17 de mar. de 2016

Esquerda - Um textão

Muito além do escárnio exposto por acontecimentos que se empilham sem que a gente consiga processar a informação, muito além da tragédia institucional, política e econômica provocada pelo governo Dilma e, também, pelo governo Lula, me ponho a pensar no delicado momento que a esquerda brasileira enfrenta.
Falo como alguém que se considera de esquerda, embora, muito humildemente, tenha a ciência de que isso tem mais validade no campo do pensamento que no campo da ação.

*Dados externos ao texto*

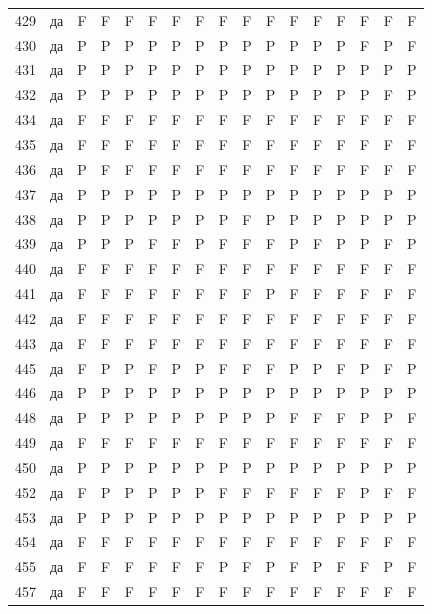 \begin{table}[p]
\begin{tabular*}{\textwidth}{@{\extracolsep{\fill}}rcccccccccccccccc}
429 & да & F & F & F & F & F & F & F & F & F & F & F & F & F & F & F\\
430 & да & P & P & P & P & P & P & P & P & P & P & P & P & F & P & F\\
431 & да & P & P & P & P & P & P & P & P & P & P & P & P & P & P & P\\
432 & да & P & P & P & P & P & P & P & P & P & P & P & P & P & F & P\\
434 & да & F & F & F & F & F & F & F & F & F & F & F & F & F & F & F\\
435 & да & F & F & F & F & F & F & F & F & F & F & F & F & F & F & F\\
436 & да & P & F & F & F & F & F & F & F & F & F & F & F & F & F & F\\
437 & да & P & P & P & P & P & P & P & P & P & P & P & P & P & P & P\\
438 & да & P & P & P & P & P & P & P & F & P & P & P & P & P & P & P\\
439 & да & P & P & P & F & F & P & F & F & F & P & F & P & P & F & P\\
440 & да & F & F & F & F & F & F & F & F & F & F & F & F & F & F & F\\
441 & да & F & F & F & F & F & F & F & F & P & F & F & F & F & F & F\\
442 & да & F & F & F & F & F & F & F & F & F & F & F & F & F & F & F\\
443 & да & F & F & F & F & F & F & F & F & F & F & F & F & F & F & F\\
445 & да & F & P & P & F & P & P & F & F & F & P & P & F & P & F & P\\
446 & да & P & P & P & P & P & P & P & P & P & P & P & P & P & P & P\\
448 & да & P & P & P & P & P & P & P & P & P & F & F & F & P & P & F\\
449 & да & F & F & F & F & F & F & F & F & F & F & F & F & F & F & F\\
450 & да & P & P & P & P & P & P & P & P & P & P & P & P & P & P & P\\
452 & да & F & P & P & P & P & P & F & F & F & F & F & F & P & F & F\\
453 & да & P & P & P & P & P & P & P & P & P & P & P & P & P & P & P\\
454 & да & F & F & F & F & F & F & F & F & F & F & F & F & F & F & F\\
455 & да & F & F & F & F & F & F & P & F & P & F & P & F & F & P & F\\
457 & да & F & F & F & F & F & F & F & F & F & F & F & F & F & F & F\\
\bottomrule\end{tabular*}\end{table}
\clearpage

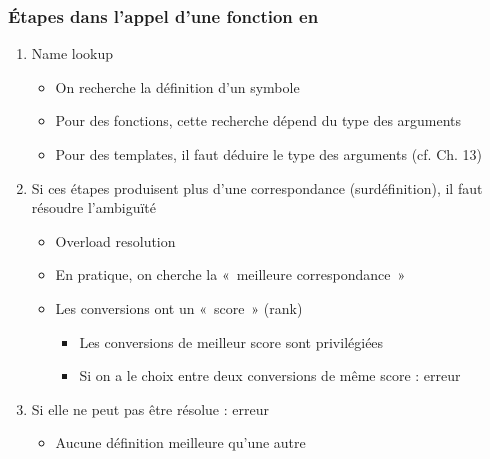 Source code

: \begin{frame}
\frametitle{Étapes dans l'appel d'une fonction en \cpp}
\begin{enumerate}[<+->]
\item Name lookup
	\begin{itemize}
	\item On recherche la définition d'un symbole
	\item Pour des fonctions, cette recherche dépend du type des arguments
	\item Pour des templates, il faut déduire le type des arguments (cf. Ch. 13)
	\end{itemize}
\item Si ces étapes produisent plus d'une correspondance (surdéfinition), il faut résoudre l'ambiguïté
	\begin{itemize}
	\item Overload resolution
	\item En pratique, on cherche la «~meilleure correspondance~»
	\item Les conversions ont un «~score~» (rank)
		\begin{itemize}
		\item Les conversions de meilleur score sont privilégiées
		\item Si on a le choix entre deux conversions de même score : erreur
		\end{itemize}
	\end{itemize}
\item Si elle ne peut pas être résolue : erreur
	\begin{itemize}
	\item Aucune définition meilleure qu'une autre
	\end{itemize}
\end{enumerate}
\end{frame}

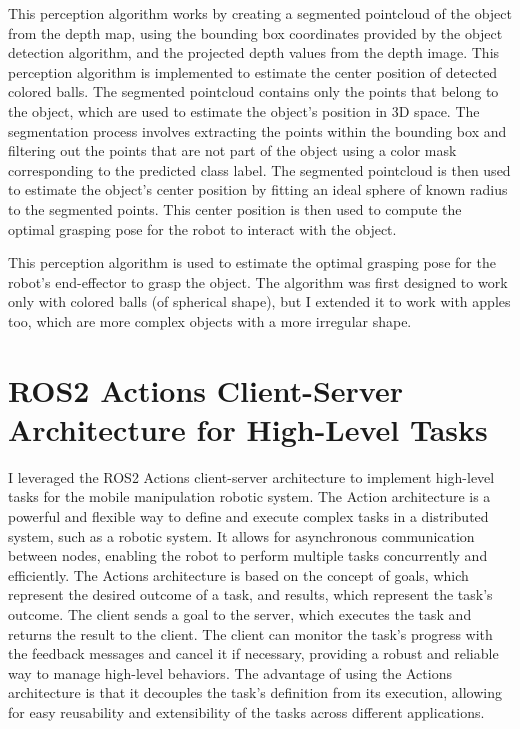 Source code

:This perception algorithm works by creating a segmented pointcloud of the object from the depth map, using the
bounding box coordinates provided by the object detection algorithm, and the projected depth values
from the depth image. This perception algorithm is implemented to estimate the center position
of detected colored balls. 
The segmented pointcloud contains only the points that belong to the object, which are used
to estimate the object's position in 3D space. The segmentation process involves extracting the points within
the bounding box and filtering out the points that are not part of the object using a color mask corresponding
to the predicted class label. The segmented pointcloud is then used to estimate the object's center position
by fitting an ideal sphere of known radius to the segmented points. This center position is then
used to compute the optimal grasping pose for the robot to interact with the object.

This perception algorithm is used to estimate the optimal grasping pose for the robot's end-effector to grasp
the object. The algorithm was first designed to work only with colored balls (of spherical shape),
but I extended it to work with apples too, which are more complex objects with a more irregular shape.


\section{ROS2 Actions Client-Server Architecture for High-Level Tasks}

I leveraged the ROS2 Actions client-server architecture to implement high-level tasks for the mobile manipulation
robotic system. The Action architecture is a powerful and flexible way to define and execute complex tasks
in a distributed system, such as a robotic system. It allows for asynchronous communication between nodes,
enabling the robot to perform multiple tasks concurrently and efficiently. The Actions architecture is based on
the concept of goals, which represent the desired outcome of a task, and results, which represent the task's outcome.
The client sends a goal to the server, which executes the task and returns the result to the client. The client
can monitor the task's progress with the feedback messages and cancel it if necessary, providing a robust 
and reliable way to manage high-level behaviors. The advantage of using the Actions architecture is that it decouples
the task's definition from its execution, allowing for easy reusability and extensibility of the tasks
across different applications.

(Vamos estabelecer, de forma algo rudimentar, que esquerda é o lado que se posiciona, na gangorra "Liberdade X Igualdade", mais na segunda que na primeira. E que, dentro deste campo, há infinitas possibilidades de pensamento e ação.)

A esquerda brasileira precisa encarar boas horas num divã.
Uma necessidade que se torna urgente nesse momento em que ela própria, a esquerda, passa a ser confundida com as ações descabidas do governo, de políticos ou mesmo de militantes.
Mas veja bem, caro leitor: o divã metafórico se faz urgente, especialmente, porque a esquerda brasileira parou de olhar para si. Somos um bando a apontar dedos, incapazes de assumir responsabilidades, incapazes de estabelecer margens e limites claros de conduta e de ética. Não estamos usando a mesma régua que usamos nos outros para medirmos a nós mesmos.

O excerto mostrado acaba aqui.